### Aim of the task
From the data below, return each line in which the string "cường" is found.

### Exercise material
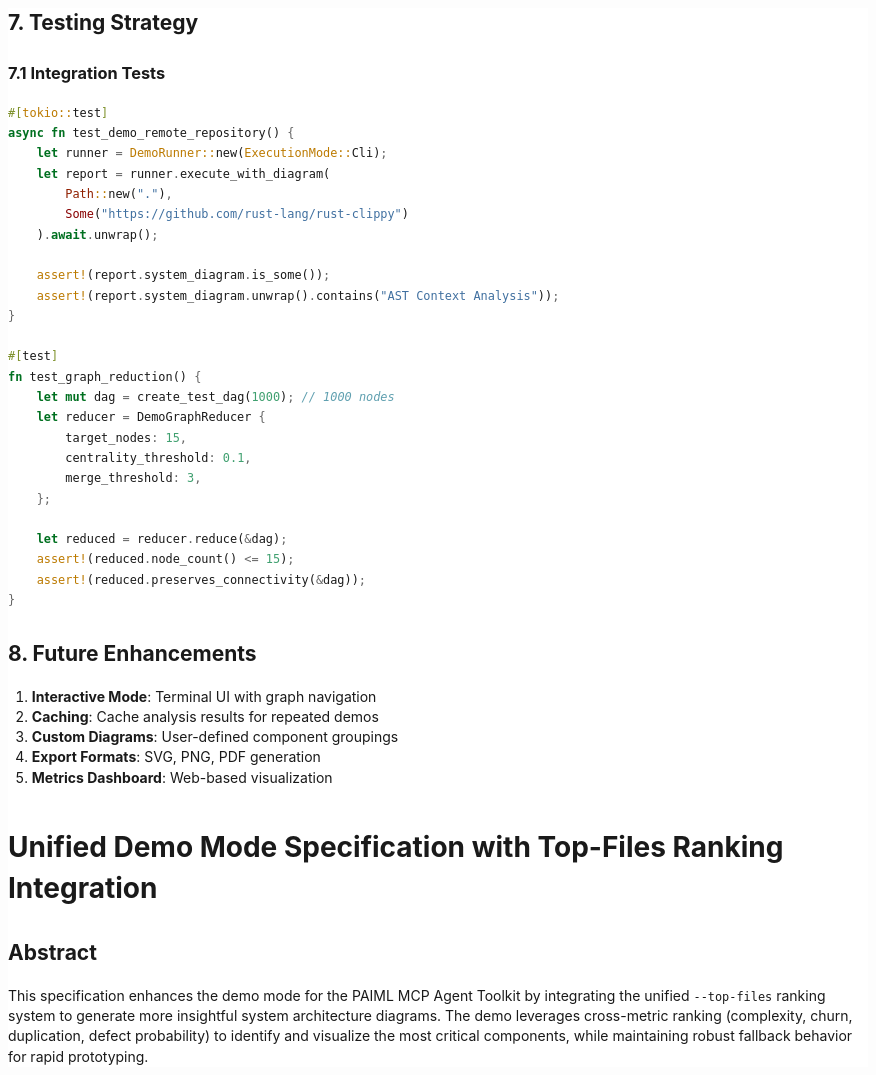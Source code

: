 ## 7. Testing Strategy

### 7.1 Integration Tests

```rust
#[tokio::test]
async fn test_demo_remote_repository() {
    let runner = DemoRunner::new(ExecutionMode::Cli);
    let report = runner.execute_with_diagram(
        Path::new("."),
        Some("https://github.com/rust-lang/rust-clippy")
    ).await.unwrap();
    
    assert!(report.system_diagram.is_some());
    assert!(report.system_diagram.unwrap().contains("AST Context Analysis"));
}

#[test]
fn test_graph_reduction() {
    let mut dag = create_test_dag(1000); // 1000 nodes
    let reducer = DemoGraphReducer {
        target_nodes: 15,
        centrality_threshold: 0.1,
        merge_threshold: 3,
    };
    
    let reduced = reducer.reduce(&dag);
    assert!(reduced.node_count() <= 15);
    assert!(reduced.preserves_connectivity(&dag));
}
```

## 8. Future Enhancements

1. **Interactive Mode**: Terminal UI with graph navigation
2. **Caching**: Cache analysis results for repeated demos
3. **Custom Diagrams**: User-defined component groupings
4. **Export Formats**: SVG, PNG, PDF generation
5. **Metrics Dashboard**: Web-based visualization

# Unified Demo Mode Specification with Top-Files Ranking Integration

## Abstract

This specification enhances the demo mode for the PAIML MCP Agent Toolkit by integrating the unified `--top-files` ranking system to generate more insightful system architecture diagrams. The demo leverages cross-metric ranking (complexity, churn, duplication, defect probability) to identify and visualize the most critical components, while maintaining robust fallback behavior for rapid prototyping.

---

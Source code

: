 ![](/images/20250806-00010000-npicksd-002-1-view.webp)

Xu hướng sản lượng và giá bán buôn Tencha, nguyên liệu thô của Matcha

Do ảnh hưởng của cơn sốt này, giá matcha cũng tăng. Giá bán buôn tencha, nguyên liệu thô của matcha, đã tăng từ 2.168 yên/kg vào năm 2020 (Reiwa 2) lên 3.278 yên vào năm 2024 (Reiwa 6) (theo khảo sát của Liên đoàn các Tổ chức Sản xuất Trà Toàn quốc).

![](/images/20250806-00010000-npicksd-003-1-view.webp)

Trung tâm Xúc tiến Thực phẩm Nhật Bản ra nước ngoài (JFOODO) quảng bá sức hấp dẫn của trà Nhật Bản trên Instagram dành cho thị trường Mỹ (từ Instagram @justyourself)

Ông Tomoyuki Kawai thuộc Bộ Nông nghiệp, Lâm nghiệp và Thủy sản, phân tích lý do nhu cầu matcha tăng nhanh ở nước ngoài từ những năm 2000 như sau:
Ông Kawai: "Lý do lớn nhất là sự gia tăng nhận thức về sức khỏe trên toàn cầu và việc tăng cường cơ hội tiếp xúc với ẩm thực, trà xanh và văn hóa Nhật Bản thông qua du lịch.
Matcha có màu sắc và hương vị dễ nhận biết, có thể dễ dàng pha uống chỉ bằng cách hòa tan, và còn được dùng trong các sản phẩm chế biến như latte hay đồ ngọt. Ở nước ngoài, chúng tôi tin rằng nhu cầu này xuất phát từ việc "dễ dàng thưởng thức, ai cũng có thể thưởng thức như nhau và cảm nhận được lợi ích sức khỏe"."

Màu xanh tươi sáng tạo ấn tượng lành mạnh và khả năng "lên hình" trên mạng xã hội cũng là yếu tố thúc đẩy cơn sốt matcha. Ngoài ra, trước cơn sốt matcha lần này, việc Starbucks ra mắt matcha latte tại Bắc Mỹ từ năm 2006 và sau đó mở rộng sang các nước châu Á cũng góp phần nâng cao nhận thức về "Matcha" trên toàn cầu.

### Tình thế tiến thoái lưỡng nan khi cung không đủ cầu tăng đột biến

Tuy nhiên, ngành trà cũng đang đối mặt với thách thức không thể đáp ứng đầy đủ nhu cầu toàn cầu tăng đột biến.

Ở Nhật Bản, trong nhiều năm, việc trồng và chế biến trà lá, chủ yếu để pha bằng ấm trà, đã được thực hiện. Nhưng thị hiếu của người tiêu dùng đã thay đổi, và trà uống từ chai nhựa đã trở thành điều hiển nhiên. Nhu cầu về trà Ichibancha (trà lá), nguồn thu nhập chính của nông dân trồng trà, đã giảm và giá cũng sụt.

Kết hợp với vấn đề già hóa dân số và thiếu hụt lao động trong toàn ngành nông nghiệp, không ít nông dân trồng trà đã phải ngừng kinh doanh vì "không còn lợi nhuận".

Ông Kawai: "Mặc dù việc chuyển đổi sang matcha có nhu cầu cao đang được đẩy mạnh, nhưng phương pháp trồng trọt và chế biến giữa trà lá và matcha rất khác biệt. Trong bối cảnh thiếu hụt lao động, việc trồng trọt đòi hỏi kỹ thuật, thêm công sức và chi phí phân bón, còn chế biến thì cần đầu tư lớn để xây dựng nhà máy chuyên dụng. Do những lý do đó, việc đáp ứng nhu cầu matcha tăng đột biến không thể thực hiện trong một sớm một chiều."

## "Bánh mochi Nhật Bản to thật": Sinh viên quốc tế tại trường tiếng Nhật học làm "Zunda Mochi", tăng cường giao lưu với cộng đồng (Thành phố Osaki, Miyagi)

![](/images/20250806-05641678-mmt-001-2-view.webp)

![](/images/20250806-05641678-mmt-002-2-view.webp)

### Output for this task
Ông Kawai: "Lý do lớn nhất là sự gia tăng nhận thức về sức khỏe trên toàn cầu và việc tăng cường cơ hội tiếp xúc với ẩm thực, trà xanh và văn hóa Nhật Bản thông qua du lịch.
## "Bánh mochi Nhật Bản to thật": Sinh viên quốc tế tại trường tiếng Nhật học làm "Zunda Mochi", tăng cường giao lưu với cộng đồng (Thành phố Osaki, Miyagi)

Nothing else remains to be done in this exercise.